Record set -
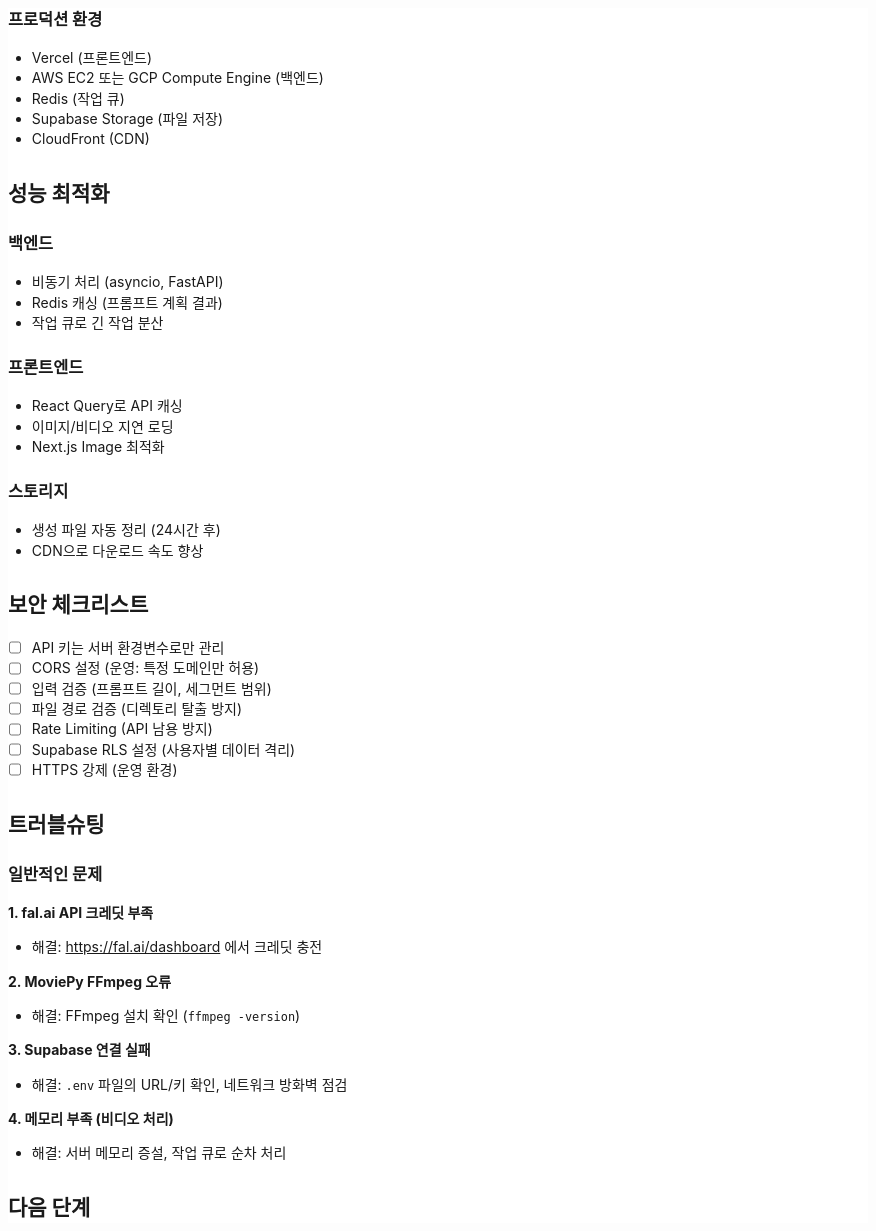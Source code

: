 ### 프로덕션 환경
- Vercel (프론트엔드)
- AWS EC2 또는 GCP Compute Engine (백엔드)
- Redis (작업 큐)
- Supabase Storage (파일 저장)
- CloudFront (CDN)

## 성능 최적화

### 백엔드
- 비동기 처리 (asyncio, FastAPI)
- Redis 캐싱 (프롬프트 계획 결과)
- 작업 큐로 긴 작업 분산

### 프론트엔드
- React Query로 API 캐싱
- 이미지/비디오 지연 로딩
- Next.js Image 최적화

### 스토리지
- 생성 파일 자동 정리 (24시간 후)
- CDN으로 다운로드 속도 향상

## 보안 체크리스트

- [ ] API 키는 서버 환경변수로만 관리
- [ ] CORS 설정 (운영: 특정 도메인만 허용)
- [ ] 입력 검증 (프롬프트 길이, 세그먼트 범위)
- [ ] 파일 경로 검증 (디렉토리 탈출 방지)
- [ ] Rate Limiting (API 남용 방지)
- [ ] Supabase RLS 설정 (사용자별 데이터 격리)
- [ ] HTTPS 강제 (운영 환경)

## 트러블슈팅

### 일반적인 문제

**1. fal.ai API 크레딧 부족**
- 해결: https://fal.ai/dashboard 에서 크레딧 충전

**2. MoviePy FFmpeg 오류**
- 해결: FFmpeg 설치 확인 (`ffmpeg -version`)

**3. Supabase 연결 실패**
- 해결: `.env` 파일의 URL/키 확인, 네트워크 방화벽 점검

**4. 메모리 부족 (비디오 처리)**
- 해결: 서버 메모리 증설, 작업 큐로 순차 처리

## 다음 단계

==

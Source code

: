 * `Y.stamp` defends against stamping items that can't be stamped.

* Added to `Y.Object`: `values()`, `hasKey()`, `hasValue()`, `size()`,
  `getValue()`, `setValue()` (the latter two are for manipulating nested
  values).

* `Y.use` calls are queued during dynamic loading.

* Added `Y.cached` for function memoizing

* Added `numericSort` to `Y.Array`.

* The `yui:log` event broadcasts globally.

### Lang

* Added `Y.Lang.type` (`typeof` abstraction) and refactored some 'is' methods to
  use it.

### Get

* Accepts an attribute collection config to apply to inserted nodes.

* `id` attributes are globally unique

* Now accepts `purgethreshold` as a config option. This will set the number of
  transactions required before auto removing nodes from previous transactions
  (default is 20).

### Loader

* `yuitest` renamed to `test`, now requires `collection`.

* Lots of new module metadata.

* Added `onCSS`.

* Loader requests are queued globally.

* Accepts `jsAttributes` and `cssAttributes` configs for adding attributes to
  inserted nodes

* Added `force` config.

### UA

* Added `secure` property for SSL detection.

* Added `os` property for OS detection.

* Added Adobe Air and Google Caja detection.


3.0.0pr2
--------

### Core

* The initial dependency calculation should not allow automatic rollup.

Problem requirements - Copy the entries above exactly, but only from the line holding "are queued globally." through the line holding "allow automatic rollup.", both included.

Solved problem -
* Loader requests are queued globally.

* Accepts `jsAttributes` and `cssAttributes` configs for adding attributes to
  inserted nodes

* Added `force` config.

### UA

* Added `secure` property for SSL detection.

* Added `os` property for OS detection.

* Added Adobe Air and Google Caja detection.


3.0.0pr2
--------

### Core

* The initial dependency calculation should not allow automatic rollup.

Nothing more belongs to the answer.